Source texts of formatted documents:
........

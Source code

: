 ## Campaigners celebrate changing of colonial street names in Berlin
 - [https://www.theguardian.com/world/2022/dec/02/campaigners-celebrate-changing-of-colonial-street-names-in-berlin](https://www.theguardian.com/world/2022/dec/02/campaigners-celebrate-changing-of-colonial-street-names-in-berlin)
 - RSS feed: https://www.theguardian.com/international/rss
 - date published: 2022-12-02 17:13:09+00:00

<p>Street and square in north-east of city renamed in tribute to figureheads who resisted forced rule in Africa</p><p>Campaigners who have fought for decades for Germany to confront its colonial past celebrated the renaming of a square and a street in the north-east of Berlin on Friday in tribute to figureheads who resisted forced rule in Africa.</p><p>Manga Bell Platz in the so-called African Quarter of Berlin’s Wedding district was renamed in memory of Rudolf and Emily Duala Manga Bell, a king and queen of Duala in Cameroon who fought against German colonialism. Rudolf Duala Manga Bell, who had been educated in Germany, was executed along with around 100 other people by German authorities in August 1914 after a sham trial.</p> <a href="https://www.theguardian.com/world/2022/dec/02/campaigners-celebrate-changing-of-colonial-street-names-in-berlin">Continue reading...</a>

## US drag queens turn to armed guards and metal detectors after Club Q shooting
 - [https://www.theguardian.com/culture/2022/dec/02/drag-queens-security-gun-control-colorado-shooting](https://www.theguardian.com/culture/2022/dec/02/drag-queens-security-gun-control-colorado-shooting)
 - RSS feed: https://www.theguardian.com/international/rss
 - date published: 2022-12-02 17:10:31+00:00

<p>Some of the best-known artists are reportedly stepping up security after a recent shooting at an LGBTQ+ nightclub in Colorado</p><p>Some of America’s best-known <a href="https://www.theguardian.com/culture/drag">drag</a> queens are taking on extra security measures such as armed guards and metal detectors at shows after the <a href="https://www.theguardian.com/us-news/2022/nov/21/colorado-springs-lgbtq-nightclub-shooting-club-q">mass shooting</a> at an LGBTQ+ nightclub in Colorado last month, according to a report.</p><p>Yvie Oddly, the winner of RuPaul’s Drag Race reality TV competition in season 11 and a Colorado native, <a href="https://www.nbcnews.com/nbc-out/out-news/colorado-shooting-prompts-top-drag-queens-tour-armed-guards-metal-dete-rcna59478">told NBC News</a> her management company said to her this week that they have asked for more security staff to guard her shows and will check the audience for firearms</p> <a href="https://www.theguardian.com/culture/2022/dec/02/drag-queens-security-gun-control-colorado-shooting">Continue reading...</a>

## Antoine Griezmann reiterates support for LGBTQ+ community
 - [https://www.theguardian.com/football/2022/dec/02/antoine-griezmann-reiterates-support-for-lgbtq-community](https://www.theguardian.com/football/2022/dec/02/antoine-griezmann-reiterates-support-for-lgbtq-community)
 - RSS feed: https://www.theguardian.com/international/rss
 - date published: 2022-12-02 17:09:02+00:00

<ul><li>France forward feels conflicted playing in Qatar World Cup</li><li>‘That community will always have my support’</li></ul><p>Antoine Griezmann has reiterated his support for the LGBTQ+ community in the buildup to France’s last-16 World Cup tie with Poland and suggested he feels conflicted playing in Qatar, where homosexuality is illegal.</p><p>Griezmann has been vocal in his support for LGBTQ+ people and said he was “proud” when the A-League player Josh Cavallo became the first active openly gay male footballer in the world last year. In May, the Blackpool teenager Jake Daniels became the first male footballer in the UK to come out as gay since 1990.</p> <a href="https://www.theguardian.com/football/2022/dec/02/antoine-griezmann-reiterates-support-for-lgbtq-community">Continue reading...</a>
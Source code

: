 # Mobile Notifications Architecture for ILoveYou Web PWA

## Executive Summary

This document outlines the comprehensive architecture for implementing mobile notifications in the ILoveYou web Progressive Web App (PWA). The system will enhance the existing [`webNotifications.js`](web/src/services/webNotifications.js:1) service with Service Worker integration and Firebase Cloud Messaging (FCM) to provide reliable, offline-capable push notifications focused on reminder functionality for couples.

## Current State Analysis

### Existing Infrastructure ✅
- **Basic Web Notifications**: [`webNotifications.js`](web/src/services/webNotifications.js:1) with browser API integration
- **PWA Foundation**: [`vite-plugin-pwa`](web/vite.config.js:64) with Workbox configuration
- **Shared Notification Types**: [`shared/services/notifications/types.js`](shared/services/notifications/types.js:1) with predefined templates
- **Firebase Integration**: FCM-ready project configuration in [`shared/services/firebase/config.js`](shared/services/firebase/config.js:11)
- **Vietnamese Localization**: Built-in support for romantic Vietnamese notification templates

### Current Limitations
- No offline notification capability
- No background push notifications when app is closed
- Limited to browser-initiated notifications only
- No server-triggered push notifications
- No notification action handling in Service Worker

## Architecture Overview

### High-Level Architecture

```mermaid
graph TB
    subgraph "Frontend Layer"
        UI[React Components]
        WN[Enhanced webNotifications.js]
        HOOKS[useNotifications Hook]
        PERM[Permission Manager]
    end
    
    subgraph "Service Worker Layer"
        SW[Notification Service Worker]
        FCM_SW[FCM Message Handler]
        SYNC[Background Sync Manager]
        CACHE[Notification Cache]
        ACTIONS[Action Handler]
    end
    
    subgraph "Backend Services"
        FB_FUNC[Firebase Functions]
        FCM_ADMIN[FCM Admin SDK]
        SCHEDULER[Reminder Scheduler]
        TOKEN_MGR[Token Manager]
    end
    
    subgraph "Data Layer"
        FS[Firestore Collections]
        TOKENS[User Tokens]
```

........

What you should do:
Without altering a single character, write out every record above.

Answer:
Source code

: ## Campaigners celebrate changing of colonial street names in Berlin
 - [https://www.theguardian.com/world/2022/dec/02/campaigners-celebrate-changing-of-colonial-street-names-in-berlin](https://www.theguardian.com/world/2022/dec/02/campaigners-celebrate-changing-of-colonial-street-names-in-berlin)
 - RSS feed: https://www.theguardian.com/international/rss
 - date published: 2022-12-02 17:13:09+00:00

<p>Street and square in north-east of city renamed in tribute to figureheads who resisted forced rule in Africa</p><p>Campaigners who have fought for decades for Germany to confront its colonial past celebrated the renaming of a square and a street in the north-east of Berlin on Friday in tribute to figureheads who resisted forced rule in Africa.</p><p>Manga Bell Platz in the so-called African Quarter of Berlin’s Wedding district was renamed in memory of Rudolf and Emily Duala Manga Bell, a king and queen of Duala in Cameroon who fought against German colonialism. Rudolf Duala Manga Bell, who had been educated in Germany, was executed along with around 100 other people by German authorities in August 1914 after a sham trial.</p> <a href="https://www.theguardian.com/world/2022/dec/02/campaigners-celebrate-changing-of-colonial-street-names-in-berlin">Continue reading...</a>

## US drag queens turn to armed guards and metal detectors after Club Q shooting
 - [https://www.theguardian.com/culture/2022/dec/02/drag-queens-security-gun-control-colorado-shooting](https://www.theguardian.com/culture/2022/dec/02/drag-queens-security-gun-control-colorado-shooting)
 - RSS feed: https://www.theguardian.com/international/rss
 - date published: 2022-12-02 17:10:31+00:00

<p>Some of the best-known artists are reportedly stepping up security after a recent shooting at an LGBTQ+ nightclub in Colorado</p><p>Some of America’s best-known <a href="https://www.theguardian.com/culture/drag">drag</a> queens are taking on extra security measures such as armed guards and metal detectors at shows after the <a href="https://www.theguardian.com/us-news/2022/nov/21/colorado-springs-lgbtq-nightclub-shooting-club-q">mass shooting</a> at an LGBTQ+ nightclub in Colorado last month, according to a report.</p><p>Yvie Oddly, the winner of RuPaul’s Drag Race reality TV competition in season 11 and a Colorado native, <a href="https://www.nbcnews.com/nbc-out/out-news/colorado-shooting-prompts-top-drag-queens-tour-armed-guards-metal-dete-rcna59478">told NBC News</a> her management company said to her this week that they have asked for more security staff to guard her shows and will check the audience for firearms</p> <a href="https://www.theguardian.com/culture/2022/dec/02/drag-queens-security-gun-control-colorado-shooting">Continue reading...</a>

## Antoine Griezmann reiterates support for LGBTQ+ community
 - [https://www.theguardian.com/football/2022/dec/02/antoine-griezmann-reiterates-support-for-lgbtq-community](https://www.theguardian.com/football/2022/dec/02/antoine-griezmann-reiterates-support-for-lgbtq-community)
 - RSS feed: https://www.theguardian.com/international/rss
 - date published: 2022-12-02 17:09:02+00:00

<ul><li>France forward feels conflicted playing in Qatar World Cup</li><li>‘That community will always have my support’</li></ul><p>Antoine Griezmann has reiterated his support for the LGBTQ+ community in the buildup to France’s last-16 World Cup tie with Poland and suggested he feels conflicted playing in Qatar, where homosexuality is illegal.</p><p>Griezmann has been vocal in his support for LGBTQ+ people and said he was “proud” when the A-League player Josh Cavallo became the first active openly gay male footballer in the world last year. In May, the Blackpool teenager Jake Daniels became the first male footballer in the UK to come out as gay since 1990.</p> <a href="https://www.theguardian.com/football/2022/dec/02/antoine-griezmann-reiterates-support-for-lgbtq-community">Continue reading...</a>
Source code

: # Mobile Notifications Architecture for ILoveYou Web PWA

## Executive Summary

This document outlines the comprehensive architecture for implementing mobile notifications in the ILoveYou web Progressive Web App (PWA). The system will enhance the existing [`webNotifications.js`](web/src/services/webNotifications.js:1) service with Service Worker integration and Firebase Cloud Messaging (FCM) to provide reliable, offline-capable push notifications focused on reminder functionality for couples.

## Current State Analysis

### Existing Infrastructure ✅
- **Basic Web Notifications**: [`webNotifications.js`](web/src/services/webNotifications.js:1) with browser API integration
- **PWA Foundation**: [`vite-plugin-pwa`](web/vite.config.js:64) with Workbox configuration
- **Shared Notification Types**: [`shared/services/notifications/types.js`](shared/services/notifications/types.js:1) with predefined templates
- **Firebase Integration**: FCM-ready project configuration in [`shared/services/firebase/config.js`](shared/services/firebase/config.js:11)
- **Vietnamese Localization**: Built-in support for romantic Vietnamese notification templates

### Current Limitations
- No offline notification capability
- No background push notifications when app is closed
- Limited to browser-initiated notifications only
- No server-triggered push notifications
- No notification action handling in Service Worker

## Architecture Overview

### High-Level Architecture

```mermaid
graph TB
    subgraph "Frontend Layer"
        UI[React Components]
        WN[Enhanced webNotifications.js]
        HOOKS[useNotifications Hook]
        PERM[Permission Manager]
    end
    
    subgraph "Service Worker Layer"
        SW[Notification Service Worker]
        FCM_SW[FCM Message Handler]
        SYNC[Background Sync Manager]
        CACHE[Notification Cache]
        ACTIONS[Action Handler]
    end
    
    subgraph "Backend Services"
        FB_FUNC[Firebase Functions]
        FCM_ADMIN[FCM Admin SDK]
        SCHEDULER[Reminder Scheduler]
        TOKEN_MGR[Token Manager]
    end
    
    subgraph "Data Layer"
        FS[Firestore Collections]
        TOKENS[User Tokens]
```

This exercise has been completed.